Helium-free MR and AI features gain ground
One area of interest among providers seeking new imaging technology is helium free, or low helium MR systems, according to Adam Senne, national account executive with Simon Hegele.

"This could be a game-changer in the process of easing the installation requirements and concerns about rushing magnets to a site and getting the cold head running to avoid the loss of costly helium,” said Senne. “The continued challenges in the global helium market will likely drive this transition even further in the next few years.”

Senne contrasts this with the height of the pandemic, when customers were keenly focused on basic radiography equipment for faster turn-around of COVID lung images. Now, he sees a trend toward deinstalling used systems to make way for new equipment. These used systems take several paths depending upon age, ranging from refurbishment and reselling, to parts harvesting or outright scrap.

AI applications to improve productivity and reduce dose are also much in demand, according to Calderbank with Carestream. He cited the company's AI platforms for image enhancement, workflow intelligence, and analytics intelligence. He said their customers were especially interested in AI to manage noise cancellation.

Customers are also keen on remote service applications, according to Yellen with MXR, who said video calls have been a daily occurrence between his customers and support staff. “We are now able to instantly see and guide the site through their current issue. This allows us to resolve more than 20% of customer's calls remotely,” he said. "We have also found these interactions to be beneficial even if we are not able to remotely resolve the issue and a field service engineer needs to be dispatched to the site."

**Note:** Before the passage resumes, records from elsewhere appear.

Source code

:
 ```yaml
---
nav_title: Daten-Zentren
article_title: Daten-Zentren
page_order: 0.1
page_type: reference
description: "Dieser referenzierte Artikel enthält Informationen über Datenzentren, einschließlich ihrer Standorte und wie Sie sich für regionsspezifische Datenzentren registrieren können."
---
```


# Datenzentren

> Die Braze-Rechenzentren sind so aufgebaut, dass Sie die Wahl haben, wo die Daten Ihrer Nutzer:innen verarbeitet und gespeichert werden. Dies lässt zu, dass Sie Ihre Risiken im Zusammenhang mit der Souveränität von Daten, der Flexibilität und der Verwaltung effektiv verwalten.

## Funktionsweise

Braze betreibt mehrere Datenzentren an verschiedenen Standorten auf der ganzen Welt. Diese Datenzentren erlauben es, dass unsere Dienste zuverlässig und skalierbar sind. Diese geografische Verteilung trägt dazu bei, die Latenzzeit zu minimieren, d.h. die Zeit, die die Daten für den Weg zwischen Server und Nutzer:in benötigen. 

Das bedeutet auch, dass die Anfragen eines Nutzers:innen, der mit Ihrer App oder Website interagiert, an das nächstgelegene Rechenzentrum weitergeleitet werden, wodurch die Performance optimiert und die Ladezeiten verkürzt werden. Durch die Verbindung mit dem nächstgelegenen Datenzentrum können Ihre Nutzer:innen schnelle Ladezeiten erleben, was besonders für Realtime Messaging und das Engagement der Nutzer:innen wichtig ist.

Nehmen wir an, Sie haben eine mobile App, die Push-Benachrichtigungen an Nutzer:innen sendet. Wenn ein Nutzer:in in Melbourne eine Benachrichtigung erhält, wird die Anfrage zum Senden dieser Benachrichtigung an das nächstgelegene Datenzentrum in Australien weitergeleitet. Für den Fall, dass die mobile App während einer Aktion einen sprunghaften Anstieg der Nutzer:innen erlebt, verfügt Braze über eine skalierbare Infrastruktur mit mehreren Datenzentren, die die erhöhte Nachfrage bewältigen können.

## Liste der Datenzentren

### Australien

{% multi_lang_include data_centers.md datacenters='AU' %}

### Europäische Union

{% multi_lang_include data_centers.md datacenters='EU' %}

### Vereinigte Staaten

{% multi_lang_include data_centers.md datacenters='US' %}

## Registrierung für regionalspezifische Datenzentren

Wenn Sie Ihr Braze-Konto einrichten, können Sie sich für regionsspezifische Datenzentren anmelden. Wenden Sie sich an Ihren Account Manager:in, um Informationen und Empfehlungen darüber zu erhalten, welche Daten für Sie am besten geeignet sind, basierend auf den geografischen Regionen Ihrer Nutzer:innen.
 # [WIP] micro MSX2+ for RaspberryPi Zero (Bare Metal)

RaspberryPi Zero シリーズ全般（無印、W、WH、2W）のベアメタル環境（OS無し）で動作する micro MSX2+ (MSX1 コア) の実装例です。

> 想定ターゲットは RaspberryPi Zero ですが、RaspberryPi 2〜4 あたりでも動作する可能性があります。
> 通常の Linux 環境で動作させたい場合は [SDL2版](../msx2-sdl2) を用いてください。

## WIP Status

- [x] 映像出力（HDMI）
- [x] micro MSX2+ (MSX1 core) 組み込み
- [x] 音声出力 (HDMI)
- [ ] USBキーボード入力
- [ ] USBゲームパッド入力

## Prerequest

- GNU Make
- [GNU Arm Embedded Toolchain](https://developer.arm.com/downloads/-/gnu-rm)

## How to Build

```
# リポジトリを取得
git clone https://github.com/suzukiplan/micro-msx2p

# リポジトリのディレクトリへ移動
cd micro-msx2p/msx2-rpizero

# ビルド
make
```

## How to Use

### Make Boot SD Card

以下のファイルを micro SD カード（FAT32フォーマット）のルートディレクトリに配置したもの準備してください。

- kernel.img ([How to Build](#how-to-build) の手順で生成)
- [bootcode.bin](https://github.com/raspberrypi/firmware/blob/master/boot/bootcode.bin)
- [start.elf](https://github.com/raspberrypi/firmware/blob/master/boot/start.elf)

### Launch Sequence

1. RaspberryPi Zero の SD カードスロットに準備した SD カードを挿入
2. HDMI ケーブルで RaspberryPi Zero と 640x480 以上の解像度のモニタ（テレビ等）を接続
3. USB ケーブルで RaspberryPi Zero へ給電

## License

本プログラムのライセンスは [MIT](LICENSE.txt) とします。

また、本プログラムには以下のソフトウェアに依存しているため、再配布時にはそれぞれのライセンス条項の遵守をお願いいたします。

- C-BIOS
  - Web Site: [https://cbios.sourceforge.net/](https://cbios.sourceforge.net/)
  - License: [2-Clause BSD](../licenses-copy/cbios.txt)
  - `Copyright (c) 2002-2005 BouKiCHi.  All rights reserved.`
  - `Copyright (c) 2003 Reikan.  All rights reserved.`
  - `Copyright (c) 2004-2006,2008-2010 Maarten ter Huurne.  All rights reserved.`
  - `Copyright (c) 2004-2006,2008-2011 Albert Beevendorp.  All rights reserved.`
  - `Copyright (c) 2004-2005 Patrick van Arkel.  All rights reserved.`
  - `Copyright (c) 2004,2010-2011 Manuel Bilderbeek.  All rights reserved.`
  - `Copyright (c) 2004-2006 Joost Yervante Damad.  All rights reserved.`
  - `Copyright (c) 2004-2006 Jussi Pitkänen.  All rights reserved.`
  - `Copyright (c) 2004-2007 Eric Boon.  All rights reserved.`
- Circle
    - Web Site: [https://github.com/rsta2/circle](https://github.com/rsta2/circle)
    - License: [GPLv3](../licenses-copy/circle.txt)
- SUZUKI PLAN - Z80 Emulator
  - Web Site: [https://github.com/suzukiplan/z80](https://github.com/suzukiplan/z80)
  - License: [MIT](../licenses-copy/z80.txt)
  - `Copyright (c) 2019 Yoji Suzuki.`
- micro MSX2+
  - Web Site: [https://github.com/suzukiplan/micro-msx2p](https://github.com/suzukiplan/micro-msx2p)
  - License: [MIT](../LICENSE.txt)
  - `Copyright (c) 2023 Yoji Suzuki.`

Canon also cited a shift to online services to support a host of functions, from staff education and fleet management to cybersecurity support, according to Andrea Hearn, senior manager, life cycle marketing. The company cited its partnership with Glassbeam Clinsights, an AI/machine learning, data analytics platform for predictive customer support. And Canon recently introduced its online Medical Marketplace to expedite parts ordering. Hearn added that Canon supports its part distribution network with 40 distribution depots.

“Post-COVID, we continue to experience an increase in online service usage by our customers," she said. “It’s convenient, and coupled with our vast onsite services; we are keenly focused on the needs of our customers.”

Providers are also seeking such features as dynamic digital imaging, dual-energy technology, dose tracking software, advanced auto-stitching, low-dose techniques, and feature sets that use AI technology to aid workflow and image interpretation.